Bukan Islam boleh Mengekalkan Nama Keluarga

Converts can retain surname

11 Mar 2007
Alina Simon

KANGAR: "Ali bin Lim" and "Ali bin Raju" — such names may raise eyebrows at the moment, but expect them to become common soon, at least in Perlis.

Those who convert to Islam are no longer required to change their names following a fatwa (religious edict) issued by the Perlis Fatwa Council yesterday.

The fatwa states that converts must retain their family or father’s name to avoid confusion in their family history or lineage.

The 13-member council, which met yesterday, also issued a fatwa banning Muslims from participating in local or foreign online investment offering fixed profits or get-rich-quick schemes.

State Mufti Dr Mohd Asri Zainul Abidin said changing the family or father’s name to "Abdullah" was commonly practised here under the misguided notion that it was required by Islam.

He said the practice was actually contrary to the teachings of Islam, which had always stressed on fairness, equality and respect for one’s parents.

Asri pointed out that Prophet Muhammad had never forced his friends to change their fathers’ names when they converted to Islam.

He said it was time for the practice to stop as it was unfair on the converts and their families as it denied the fathers’ paternity rights.

"It’s time that we correct the society’s misconception that converts must assign the bin or binti, which stood for ‘son of’ or ‘daughter of’, to ‘Abdullah’."

"From now on, the council has decided that it is haram, or forbidden, for them to do so.

"They can change their own names if they want, but they must retain the names of their fathers or their families.

"For example, Ali bin Raju or Ali bin Lim. Even if the father’s name may be taken from the names of their Gods, it must be retained as it is his name," he said when met after the council meeting.

Asri said the fatwa was not only to protect the rights of the father, but it was also to avoid confusion in the family lineage.

"In the past, the practice had caused people to have reservations about converting to Islam, as they felt they had to abandon their families.

"Their families also felt that they had lost a son or a daughter, as he or she no longer carries the name of the family or the father."

He said converts who had already changed their names (for instance to Ali bin Abdullah), should change it back to reflect their father’s name.

In case of legal ramifications or while waiting for their applications to be approved, the converts should revert to their father’s name when identifying or introducing themselves.

On the decision to declare online investment schemes with fixed profits as haram, Asri said the council deliberated over it after hearing a paper presented by local Syariah expert Zaharuddin Abdul Rahman.

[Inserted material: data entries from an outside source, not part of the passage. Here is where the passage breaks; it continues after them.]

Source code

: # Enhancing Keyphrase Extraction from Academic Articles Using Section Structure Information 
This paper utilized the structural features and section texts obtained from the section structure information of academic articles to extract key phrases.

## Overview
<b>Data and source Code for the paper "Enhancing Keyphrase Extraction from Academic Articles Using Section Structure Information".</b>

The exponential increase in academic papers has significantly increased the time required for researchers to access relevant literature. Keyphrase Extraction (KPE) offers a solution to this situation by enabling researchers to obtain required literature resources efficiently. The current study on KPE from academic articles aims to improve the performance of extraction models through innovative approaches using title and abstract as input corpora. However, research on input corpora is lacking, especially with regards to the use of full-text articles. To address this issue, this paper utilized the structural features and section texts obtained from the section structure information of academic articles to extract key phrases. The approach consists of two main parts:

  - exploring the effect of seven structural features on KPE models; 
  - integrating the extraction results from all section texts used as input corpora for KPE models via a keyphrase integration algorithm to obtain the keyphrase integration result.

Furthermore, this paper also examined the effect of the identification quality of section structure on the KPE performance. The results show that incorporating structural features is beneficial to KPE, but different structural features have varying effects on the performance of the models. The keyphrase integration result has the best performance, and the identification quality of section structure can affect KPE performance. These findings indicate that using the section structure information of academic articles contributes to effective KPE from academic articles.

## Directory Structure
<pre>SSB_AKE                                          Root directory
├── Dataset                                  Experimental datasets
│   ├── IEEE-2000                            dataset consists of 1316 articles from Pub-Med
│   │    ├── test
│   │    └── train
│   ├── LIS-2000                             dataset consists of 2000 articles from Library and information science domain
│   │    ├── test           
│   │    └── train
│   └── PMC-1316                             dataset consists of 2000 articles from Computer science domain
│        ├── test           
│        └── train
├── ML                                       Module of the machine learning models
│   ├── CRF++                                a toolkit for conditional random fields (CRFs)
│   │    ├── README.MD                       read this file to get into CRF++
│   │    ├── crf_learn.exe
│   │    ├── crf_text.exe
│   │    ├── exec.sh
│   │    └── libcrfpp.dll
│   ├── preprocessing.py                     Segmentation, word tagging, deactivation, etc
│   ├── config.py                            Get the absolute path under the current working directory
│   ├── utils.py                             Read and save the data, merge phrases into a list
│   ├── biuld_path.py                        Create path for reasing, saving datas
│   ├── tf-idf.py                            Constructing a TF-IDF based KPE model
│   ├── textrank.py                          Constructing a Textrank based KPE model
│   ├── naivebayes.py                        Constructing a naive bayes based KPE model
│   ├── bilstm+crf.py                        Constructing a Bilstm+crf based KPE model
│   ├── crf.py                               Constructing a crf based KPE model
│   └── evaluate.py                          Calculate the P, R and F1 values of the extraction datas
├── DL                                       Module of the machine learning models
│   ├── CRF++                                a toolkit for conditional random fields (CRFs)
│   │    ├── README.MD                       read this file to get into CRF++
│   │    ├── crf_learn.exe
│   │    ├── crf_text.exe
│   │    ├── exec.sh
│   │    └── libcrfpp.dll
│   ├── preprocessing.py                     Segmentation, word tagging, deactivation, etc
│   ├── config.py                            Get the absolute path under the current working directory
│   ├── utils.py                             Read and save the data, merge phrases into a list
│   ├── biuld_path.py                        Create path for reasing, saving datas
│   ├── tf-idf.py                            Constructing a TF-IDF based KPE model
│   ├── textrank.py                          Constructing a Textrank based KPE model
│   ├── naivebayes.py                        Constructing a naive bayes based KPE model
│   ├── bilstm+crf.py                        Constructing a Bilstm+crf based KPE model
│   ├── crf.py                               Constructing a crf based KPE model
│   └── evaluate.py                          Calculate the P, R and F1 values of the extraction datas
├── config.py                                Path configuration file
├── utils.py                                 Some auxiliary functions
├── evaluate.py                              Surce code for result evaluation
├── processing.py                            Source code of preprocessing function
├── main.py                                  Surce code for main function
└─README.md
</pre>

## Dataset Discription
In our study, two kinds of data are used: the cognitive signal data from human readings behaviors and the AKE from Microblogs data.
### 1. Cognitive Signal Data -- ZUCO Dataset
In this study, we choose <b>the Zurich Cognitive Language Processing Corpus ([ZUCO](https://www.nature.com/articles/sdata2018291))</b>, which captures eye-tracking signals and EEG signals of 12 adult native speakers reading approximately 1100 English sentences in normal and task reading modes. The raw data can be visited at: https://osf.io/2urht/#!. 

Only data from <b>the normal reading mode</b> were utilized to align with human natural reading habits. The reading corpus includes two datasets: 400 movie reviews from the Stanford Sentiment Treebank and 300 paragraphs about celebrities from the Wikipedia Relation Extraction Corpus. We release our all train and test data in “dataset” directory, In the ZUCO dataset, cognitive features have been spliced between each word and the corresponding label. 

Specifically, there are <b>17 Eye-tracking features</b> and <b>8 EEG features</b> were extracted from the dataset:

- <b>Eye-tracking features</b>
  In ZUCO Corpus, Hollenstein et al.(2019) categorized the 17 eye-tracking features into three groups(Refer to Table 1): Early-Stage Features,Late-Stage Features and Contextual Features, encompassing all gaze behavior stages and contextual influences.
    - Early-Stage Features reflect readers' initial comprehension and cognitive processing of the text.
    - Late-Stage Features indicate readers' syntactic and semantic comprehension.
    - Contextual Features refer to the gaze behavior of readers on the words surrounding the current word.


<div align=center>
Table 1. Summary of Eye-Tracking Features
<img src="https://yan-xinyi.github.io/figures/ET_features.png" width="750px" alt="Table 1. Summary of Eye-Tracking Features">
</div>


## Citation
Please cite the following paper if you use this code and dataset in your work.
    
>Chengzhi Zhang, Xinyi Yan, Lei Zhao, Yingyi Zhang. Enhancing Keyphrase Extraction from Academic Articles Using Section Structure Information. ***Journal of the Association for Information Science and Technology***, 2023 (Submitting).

He said schemes such as ABB Fund, Eaindex and Arabic Fund were against the Islamic concept of investment or Mudharabah, as it offered high returns in fixed amount within a certain period.

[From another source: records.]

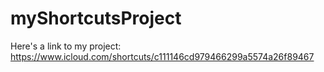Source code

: # myShortcutsProject

Here's a link to my project: https://www.icloud.com/shortcuts/c111146cd979466299a5574a26f89467
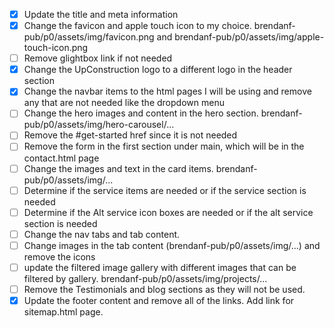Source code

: - [X] Update the title and meta information
- [X] Change the favicon and apple touch icon to my choice. brendanf-pub/p0/assets/img/favicon.png  and brendanf-pub/p0/assets/img/apple-touch-icon.png
- [ ] Remove glightbox link if not needed
- [X] Change the UpConstruction logo to a different logo in the header section
- [X] Change the navbar items to the html pages I will be using and remove any that are not needed like the dropdown menu
- [ ] Change the hero images and content in the hero section. brendanf-pub/p0/assets/img/hero-carousel/...
- [ ] Remove the #get-started href since it is not needed
- [ ] Remove the form in the first section under main, which will be in the contact.html page
- [ ] Change the images and text in the card items. brendanf-pub/p0/assets/img/... 
- [ ] Determine if the service items are needed or if the service section is needed
- [ ] Determine if the Alt service icon boxes are needed or if the alt service section is needed
- [ ] Change the nav tabs and tab content. 
- [ ] Change images in the tab content (brendanf-pub/p0/assets/img/...) and remove the icons
- [ ] update the filtered image gallery with different images that can be filtered by gallery. brendanf-pub/p0/assets/img/projects/...
- [ ] Remove the Testimonials and blog sections as they will not be used.
- [X] Update the footer content and remove all of the links. Add link for sitemap.html page.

By offering fixed profit, he said, the scheme was no longer focused on investing but more on moneylending with riba, or interest.

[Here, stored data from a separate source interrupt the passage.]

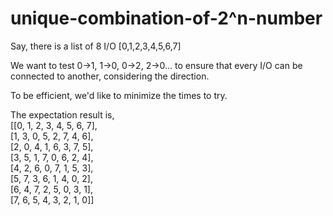 # unique-combination-of-2^n-number

Say, there is a list of 8 I/O [0,1,2,3,4,5,6,7]  

We want to test 0->1, 1->0, 0->2, 2->0... to ensure that every I/O can be connected to another, considering the direction.

To be efficient, we'd like to minimize the times to try.

The expectation result is,  
[[0, 1, 2, 3, 4, 5, 6, 7],  
 [1, 3, 0, 5, 2, 7, 4, 6],  
 [2, 0, 4, 1, 6, 3, 7, 5],  
 [3, 5, 1, 7, 0, 6, 2, 4],  
 [4, 2, 6, 0, 7, 1, 5, 3],  
 [5, 7, 3, 6, 1, 4, 0, 2],  
 [6, 4, 7, 2, 5, 0, 3, 1],  
 [7, 6, 5, 4, 3, 2, 1, 0]]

"When the returns are fixed in advance, the investment contract is no longer valid and the profit is considered haram."

He said there were others who tried to promote the schemes among Muslims here by saying that it was halal.

"They used the name of my office and said that my staff are also taking part. I have never given my okay and if my staff are involved, then they are doing it on their own."

Asri advised those who have already deposited their money to wait until they can get back the total amount before pulling out while those who had already taken the profit, should donate it to charity.

"There are many Islamic investment schemes which are more secure and allowed in Islam," he said, adding that the World Federation of Fiqh Muslim Scholars had issued a similar edict on such schemes in 1992.

Meanwhile, the council also issued a third fatwa for the mosques here to perform two azan for the subuh (dawn) prayers with a 15-minute lapse in between to allow the congregation to get ready and be at the mosque.

The three fatwa would be brought up at the Perlis Religious Council for them to be endorsed.

Asri said the council would also propose for the three fatwa to be discussed at the National Fatwa Council.